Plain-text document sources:
※

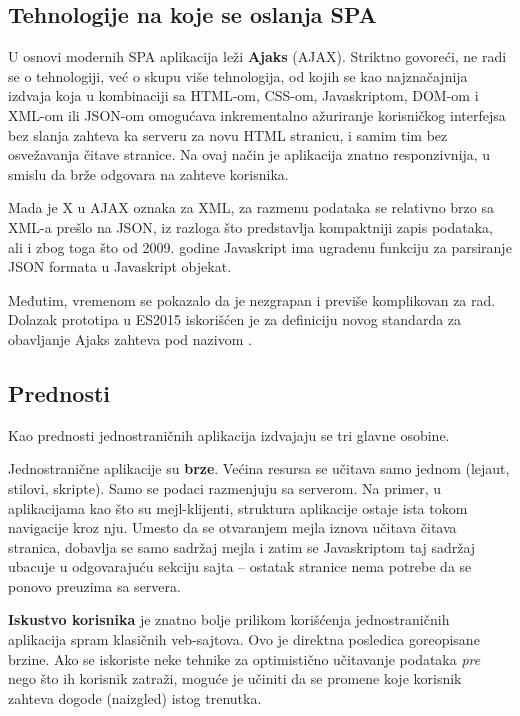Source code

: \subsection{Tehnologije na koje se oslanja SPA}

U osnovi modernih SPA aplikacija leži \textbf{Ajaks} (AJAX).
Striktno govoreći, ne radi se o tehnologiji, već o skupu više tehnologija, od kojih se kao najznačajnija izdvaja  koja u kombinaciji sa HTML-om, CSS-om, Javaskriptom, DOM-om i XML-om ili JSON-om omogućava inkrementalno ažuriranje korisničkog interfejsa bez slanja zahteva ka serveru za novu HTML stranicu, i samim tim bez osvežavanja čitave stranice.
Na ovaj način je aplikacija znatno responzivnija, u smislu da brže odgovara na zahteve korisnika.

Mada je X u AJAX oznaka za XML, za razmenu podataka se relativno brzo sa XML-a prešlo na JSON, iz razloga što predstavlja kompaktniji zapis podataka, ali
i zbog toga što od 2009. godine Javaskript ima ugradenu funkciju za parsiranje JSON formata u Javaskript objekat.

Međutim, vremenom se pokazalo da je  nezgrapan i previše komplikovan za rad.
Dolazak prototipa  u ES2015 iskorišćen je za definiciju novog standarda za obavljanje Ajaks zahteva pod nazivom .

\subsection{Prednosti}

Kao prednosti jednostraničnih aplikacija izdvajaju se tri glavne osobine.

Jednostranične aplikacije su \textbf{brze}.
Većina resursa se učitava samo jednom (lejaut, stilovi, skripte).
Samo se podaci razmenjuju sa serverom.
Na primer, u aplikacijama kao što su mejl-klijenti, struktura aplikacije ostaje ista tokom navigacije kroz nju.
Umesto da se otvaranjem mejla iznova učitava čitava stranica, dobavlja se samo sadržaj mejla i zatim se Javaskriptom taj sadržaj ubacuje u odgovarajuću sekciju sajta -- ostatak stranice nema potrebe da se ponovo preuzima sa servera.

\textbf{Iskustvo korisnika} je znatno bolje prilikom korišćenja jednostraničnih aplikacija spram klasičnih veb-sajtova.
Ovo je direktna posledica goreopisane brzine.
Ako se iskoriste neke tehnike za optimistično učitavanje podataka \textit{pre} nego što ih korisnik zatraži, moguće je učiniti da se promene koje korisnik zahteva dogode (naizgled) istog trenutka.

※

How to complete this task » Please print all the lines above exactly as given and leave out every picture.

The answer »
Source code

: \subsection{Tehnologije na koje se oslanja SPA}

U osnovi modernih SPA aplikacija leži \textbf{Ajaks} (AJAX).
Striktno govoreći, ne radi se o tehnologiji, već o skupu više tehnologija, od kojih se kao najznačajnija izdvaja  koja u kombinaciji sa HTML-om, CSS-om, Javaskriptom, DOM-om i XML-om ili JSON-om omogućava inkrementalno ažuriranje korisničkog interfejsa bez slanja zahteva ka serveru za novu HTML stranicu, i samim tim bez osvežavanja čitave stranice.
Na ovaj način je aplikacija znatno responzivnija, u smislu da brže odgovara na zahteve korisnika.

Mada je X u AJAX oznaka za XML, za razmenu podataka se relativno brzo sa XML-a prešlo na JSON, iz razloga što predstavlja kompaktniji zapis podataka, ali
i zbog toga što od 2009. godine Javaskript ima ugradenu funkciju za parsiranje JSON formata u Javaskript objekat.

Međutim, vremenom se pokazalo da je  nezgrapan i previše komplikovan za rad.
Dolazak prototipa  u ES2015 iskorišćen je za definiciju novog standarda za obavljanje Ajaks zahteva pod nazivom .

\subsection{Prednosti}

Kao prednosti jednostraničnih aplikacija izdvajaju se tri glavne osobine.

Jednostranične aplikacije su \textbf{brze}.
Većina resursa se učitava samo jednom (lejaut, stilovi, skripte).
Samo se podaci razmenjuju sa serverom.
Na primer, u aplikacijama kao što su mejl-klijenti, struktura aplikacije ostaje ista tokom navigacije kroz nju.
Umesto da se otvaranjem mejla iznova učitava čitava stranica, dobavlja se samo sadržaj mejla i zatim se Javaskriptom taj sadržaj ubacuje u odgovarajuću sekciju sajta -- ostatak stranice nema potrebe da se ponovo preuzima sa servera.

\textbf{Iskustvo korisnika} je znatno bolje prilikom korišćenja jednostraničnih aplikacija spram klasičnih veb-sajtova.
Ovo je direktna posledica goreopisane brzine.
Ako se iskoriste neke tehnike za optimistično učitavanje podataka \textit{pre} nego što ih korisnik zatraži, moguće je učiniti da se promene koje korisnik zahteva dogode (naizgled) istog trenutka.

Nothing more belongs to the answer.